Inácio Bittencourt foi um desses abnegados, que
só se alegravam com a alegria do seu semelhante.
Por isso foi aquinhoado com a mediunidade
natural, que geralmente depende da evolução
espiritual do indivíduo. Ela surgiu
espontaneamente, sem qualquer esforço de
planejamento, como um imperativo da essência de
sua alma boa e sempre disposta à prática do
bem.
Aos vinte anos de idade inteirou- se da verdade
espírita. Bastante enfermo e desesperançado,
foi levado à presença de um médium chamado
Cordeiro, residente na Rua da Misericórdia, no
Rio de Janeiro, e, graças ao auxílio espiritual
recebido, teve a sua saúde completamente
restabelecida. Inconformado com a rapidez da
cura, voltou e indagou do médium: "Não
sendo o senhor médico, não indagando quais eram
os meus padecimentos e não me tendo auscultado
ou apalpado qualquer um dos órgãos, como pôde
curar- me?"
E a resposta veio incontinenti: "Leia
"O Evangelho Segundo o Espiritismo" e
"O Livro dos Espíritos". Medite
bastante e neles encontrará a resposta para a
sua indagação".
Bittencourt seguiu o conselho e, desde logo, com
grande surpresa e naturalidade, se apresentaram
nele algumas faculdades mediúnicas.
Descortinando novos horizontes, rompido o véu
que impedia que conhecesse novas verdades,
integrou- se resolutamente na tarefa de
divulgação evangélica e de assistência
espiritual aos mais necessitados.
Bem cedo, com trinta anos de idade, sua
personalidade alcançou grande destaque nos meios
espíritas e mesmo fora deles. Poderia ter
alcançado culminância na política, desde que
aceitasse a indicação de seu nome para uma
chapa de deputado, uma vez que era apoiado por
vários senadores da República. Sua vitória na
eleição não sofreria dúvida. Porém, sempre
humilde, fugindo aos movimentos alheios à
caridade, preferiu viver no seu mundo, no qual
reinava a figura exponencial e amorosa de Jesus
Cristo.
Fundou a 1.o. de maio de 1912, e dirigiu- o
durante mais de trinta anos, o semanário
"Aurora", que se tornou conhecido e
apreciado veículo de divulgação doutrinária.

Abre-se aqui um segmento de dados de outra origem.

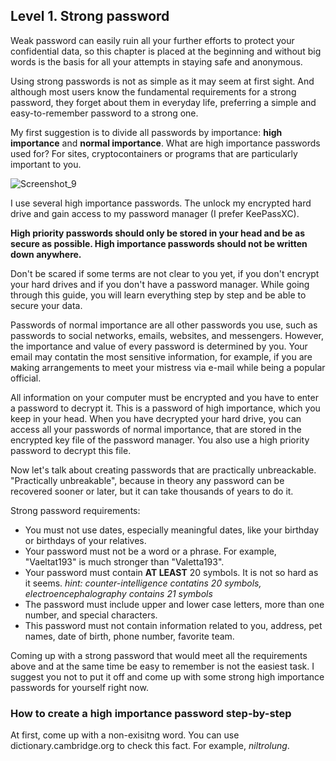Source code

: ## Level 1. Strong password

Weak password can easily ruin all your further efforts to protect your confidential data, so this chapter is placed at the beginning and without big words is the basis for all your attempts in staying safe and anonymous.

Using strong passwords is not as simple as it may seem at first sight. And although most users know the fundamental requirements for a strong password, they forget about them in everyday life, preferring a simple and easy-to-remember password to a strong one.

My first suggestion is to divide all passwords by importance: **high importance** and **normal importance**. What are high importance passwords used for? For sites, cryptocontainers or programs that are particularly important to you.  

![Screenshot_9](https://user-images.githubusercontent.com/86369276/123275308-e009e200-d50c-11eb-9e63-5252865d032f.png)

I use several high importance passwords. The unlock my encrypted hard drive and gain access to my password manager (I prefer KeePassXC).

**High priority passwords should only be stored in your head and be as secure as possible. High importance passwords should not be written down anywhere.**

Don't be scared if some terms are not clear to you yet, if you don't encrypt your hard drives and if you don't have a password manager. While going through this guide, you will learn everything step by step and be able to secure your data.

Passwords of normal importance are all other passwords you use, such as passwords to social networks, emails, websites, and messengers. However, the importance and value of every password is determined by you. Your email may contatin the most sensitive information, for example, if you are мaking arrangements to meet your mistress via e-mail while being a popular official.

All information on your computer must be encrypted and you have to enter a password to decrypt it. This is a password of high importance, which you keep in your head. When you have decrypted your hard drive, you can access all your passwords of normal importance, that are stored in the encrypted key file of the password manager. You also use a high priority password to decrypt this file.

Now let's talk about creating passwords that are practically unbreackable. "Practically unbreakable", because in theory any password can be recovered sooner or later, but it can take thousands of years to do it.

Strong password requirements:
* You must not use dates, especially meaningful dates, like your birthday or birthdays of your relatives.
* Your password must not be a word or a phrase. For example, "Vaeltat193" is much stronger than "Valetta193".
* Your password must contain **AT LEAST** 20 symbols. It is not so hard as it seems. *hint: counter-intelligence contatins 20 symbols, electroencephalography contains 21 symbols*
* The password must include upper and lower case letters, more than one number, and special characters. 
* This password must not contain information related to you, address, pet names, date of birth, phone number, favorite team.

Coming up with a strong password that would meet all the requirements above and at the same time be easy to remember is not the easiest task. I suggest you not to put it off and  come up with some strong high importance passwords for yourself right now.

### How to create a high importance password step-by-step

At first, come up with a non-exisitng word. You can use dictionary.cambridge.org to check this fact. For example, *niltrolung*. 
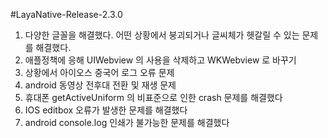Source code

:#LayaNative-Release-2.3.0

1. 다양한 글꼴을 해결했다. 어떤 상황에서 붕괴되거나 글씨체가 헷갈릴 수 있는 문제를 해결했다.
2. 애플정책에 응해 UIWebview 의 사용을 삭제하고 WKWebview 로 바꾸기
3. 상황에서 아이오스 중국어 로그 오류 문제
4. android 동영상 전후대 전환 및 재생 문제
5. 휴대폰 getActiveUniform 의 비표준으로 인한 crash 문제를 해결했다
6. IOS editbox 오류가 발생한 문제를 해결했다
7. android console.log 인쇄가 불가능한 문제를 해결했다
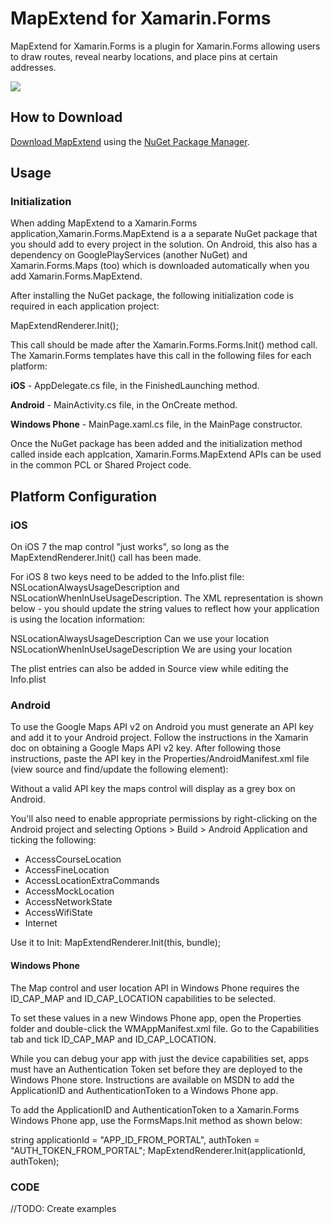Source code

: # MapExtend for Xamarin.Forms
MapExtend for Xamarin.Forms is a plugin for Xamarin.Forms allowing users to draw routes, reveal nearby locations, and place pins at certain addresses.

![](http://rm.eti.br/Images/Icon.png)

## How to Download
[Download MapExtend](https://www.nuget.org/packages/Xamarin.Forms.MapExtend/1.5.0) using the [NuGet Package Manager](https://www.nuget.org/).

## Usage
### Initialization
When adding MapExtend to a Xamarin.Forms application,Xamarin.Forms.MapExtend is a a separate NuGet package that you should add to every project in the solution. On Android, this also has a dependency on GooglePlayServices (another NuGet) and Xamarin.Forms.Maps (too) which is downloaded automatically  when you add Xamarin.Forms.MapExtend.

After installing the NuGet package, the following initialization code is required in each application project:

MapExtendRenderer.Init();

This call should be made after the Xamarin.Forms.Forms.Init() method call. The Xamarin.Forms templates have this call in the following files for each platform:

**iOS** - AppDelegate.cs file, in the FinishedLaunching method.

**Android** - MainActivity.cs file, in the OnCreate method.

**Windows Phone** - MainPage.xaml.cs file, in the MainPage constructor.

Once the NuGet package has been added and the initialization method called inside each applcation, Xamarin.Forms.MapExtend APIs can be used in the common PCL or Shared Project code.


## Platform Configuration

### iOS

On iOS 7 the map control "just works", so long as the MapExtendRenderer.Init() call has been made.

For iOS 8 two keys need to be added to the Info.plist file: NSLocationAlwaysUsageDescription and NSLocationWhenInUseUsageDescription. The XML representation is shown below - you should update the string values to reflect how your application is using the location information:

<key>NSLocationAlwaysUsageDescription</key>
    <string>Can we use your location</string>
<key>NSLocationWhenInUseUsageDescription</key>
    <string>We are using your location</string>

The plist entries can also be added in Source view while editing the Info.plist

### Android

To use the Google Maps API v2 on Android you must generate an API key and add it to your Android project. Follow the instructions in the Xamarin doc on obtaining a Google Maps API v2 key. After following those instructions, paste the API key in the Properties/AndroidManifest.xml file (view source and find/update the following element):

<meta-data android:name="com.google.android.maps.v2.API_KEY" android:value="YoApiKey" />

Without a valid API key the maps control will display as a grey box on Android.

You'll also need to enable appropriate permissions by right-clicking on the Android project and selecting Options > Build > Android Application and ticking the following:

* AccessCourseLocation
* AccessFineLocation
* AccessLocationExtraCommands
* AccessMockLocation
* AccessNetworkState
* AccessWifiState
* Internet
 
Use it to Init:
MapExtendRenderer.Init(this, bundle);

#### Windows Phone

The Map control and user location API in Windows Phone requires the ID_CAP_MAP and ID_CAP_LOCATION capabilities to be selected.

To set these values in a new Windows Phone app, open the Properties folder and double-click the WMAppManifest.xml file. Go to the Capabilities tab and tick ID_CAP_MAP and ID_CAP_LOCATION.

While you can debug your app with just the device capabilities set, apps must have an Authentication Token set before they are deployed to the Windows Phone store. Instructions are available on MSDN to add the ApplicationID and AuthenticationToken to a Windows Phone app.

To add the ApplicationID and AuthenticationToken to a Xamarin.Forms Windows Phone app, use the FormsMaps.Init method as shown below:

string applicationId = "APP_ID_FROM_PORTAL", authToken = "AUTH_TOKEN_FROM_PORTAL";
MapExtendRenderer.Init(applicationId, authToken);


### CODE

//TODO: Create examples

Sob sua presidência foi fundado cm 1919 o
"Abrigo Tereza de Jesus", tradicional
obra assistencial até hoje em pleno
funcionamento, com larga soma de benefícios a
crianças desamparadas, de ambos os sexos.
Fundou o Centro Cáritas, juntamente com Samuel
Caldas e Viana dc Carvalho, presidindo- o até a
data da sua desencarnação. Tomou parte ativa na
fundação da "União Espírita
Suburbana" e do "Asilo Legião do
Bem", que acolhe vovozinhas desamparadas.

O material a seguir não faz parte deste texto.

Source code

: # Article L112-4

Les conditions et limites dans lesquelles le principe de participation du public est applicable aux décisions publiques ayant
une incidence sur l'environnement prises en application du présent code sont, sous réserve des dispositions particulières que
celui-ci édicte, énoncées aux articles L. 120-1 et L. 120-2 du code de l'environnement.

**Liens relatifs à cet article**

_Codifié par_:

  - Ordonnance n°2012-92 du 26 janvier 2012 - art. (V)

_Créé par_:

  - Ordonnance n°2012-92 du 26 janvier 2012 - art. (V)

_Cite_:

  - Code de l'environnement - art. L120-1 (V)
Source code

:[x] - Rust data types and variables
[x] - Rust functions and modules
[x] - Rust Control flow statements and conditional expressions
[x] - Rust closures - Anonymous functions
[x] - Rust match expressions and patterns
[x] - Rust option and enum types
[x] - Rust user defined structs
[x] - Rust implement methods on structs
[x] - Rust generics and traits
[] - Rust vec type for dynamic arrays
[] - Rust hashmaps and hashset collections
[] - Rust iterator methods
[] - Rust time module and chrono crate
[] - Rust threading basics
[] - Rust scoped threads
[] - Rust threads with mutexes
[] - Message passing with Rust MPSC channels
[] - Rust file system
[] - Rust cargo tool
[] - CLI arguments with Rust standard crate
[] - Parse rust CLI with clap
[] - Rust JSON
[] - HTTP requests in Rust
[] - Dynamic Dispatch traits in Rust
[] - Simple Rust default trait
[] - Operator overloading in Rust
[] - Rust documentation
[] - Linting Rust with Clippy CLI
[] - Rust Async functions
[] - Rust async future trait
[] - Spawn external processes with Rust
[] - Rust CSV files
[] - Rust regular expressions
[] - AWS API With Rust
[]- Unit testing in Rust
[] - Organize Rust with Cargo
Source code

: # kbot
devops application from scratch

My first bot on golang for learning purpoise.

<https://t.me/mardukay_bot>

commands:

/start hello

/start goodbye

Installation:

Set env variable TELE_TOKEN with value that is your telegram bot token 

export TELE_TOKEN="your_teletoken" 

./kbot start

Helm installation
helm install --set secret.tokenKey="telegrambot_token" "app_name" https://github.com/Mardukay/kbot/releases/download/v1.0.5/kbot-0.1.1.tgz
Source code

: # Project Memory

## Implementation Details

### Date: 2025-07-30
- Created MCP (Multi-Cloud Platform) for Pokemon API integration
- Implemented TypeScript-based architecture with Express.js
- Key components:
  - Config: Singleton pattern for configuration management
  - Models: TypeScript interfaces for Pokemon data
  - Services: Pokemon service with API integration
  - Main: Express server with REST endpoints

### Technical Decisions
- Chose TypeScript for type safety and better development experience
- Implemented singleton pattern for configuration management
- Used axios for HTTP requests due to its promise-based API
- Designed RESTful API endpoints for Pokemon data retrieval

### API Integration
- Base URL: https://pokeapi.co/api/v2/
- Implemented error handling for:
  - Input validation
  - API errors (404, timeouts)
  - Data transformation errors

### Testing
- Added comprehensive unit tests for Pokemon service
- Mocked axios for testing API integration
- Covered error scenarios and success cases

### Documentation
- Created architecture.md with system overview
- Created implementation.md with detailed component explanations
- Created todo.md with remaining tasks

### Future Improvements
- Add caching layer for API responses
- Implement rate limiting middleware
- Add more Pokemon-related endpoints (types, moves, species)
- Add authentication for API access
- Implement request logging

Durante alguns anos exerceu também a Vice-
Presidência da Federação Espírita Brasileira,
presidiu o "Centro Humildade e Fé",
onde nasceu a "Tribuna Espírita", por
ele dirigida durante alguns anos.
A mediunidade receitista e curadora de Inácio
Bittencourt mereceu diversas opiniões. Algumas
vezes chegou a ser processado "por
exercício ilegal da medicina", mas sempre
foi absolvido. Em 1923 houve um acórdão
importante do Supremo Tribunal Federal, a
respeito.
Certa vez, no Centro Cáritas, ao ensejo de uma
prece, ouviram- se na sala, de forma bastante
nítida, acordes de um violino. O artista
invisível executava estranha e belíssima
melodia, envolvendo a todos em profunda emoção.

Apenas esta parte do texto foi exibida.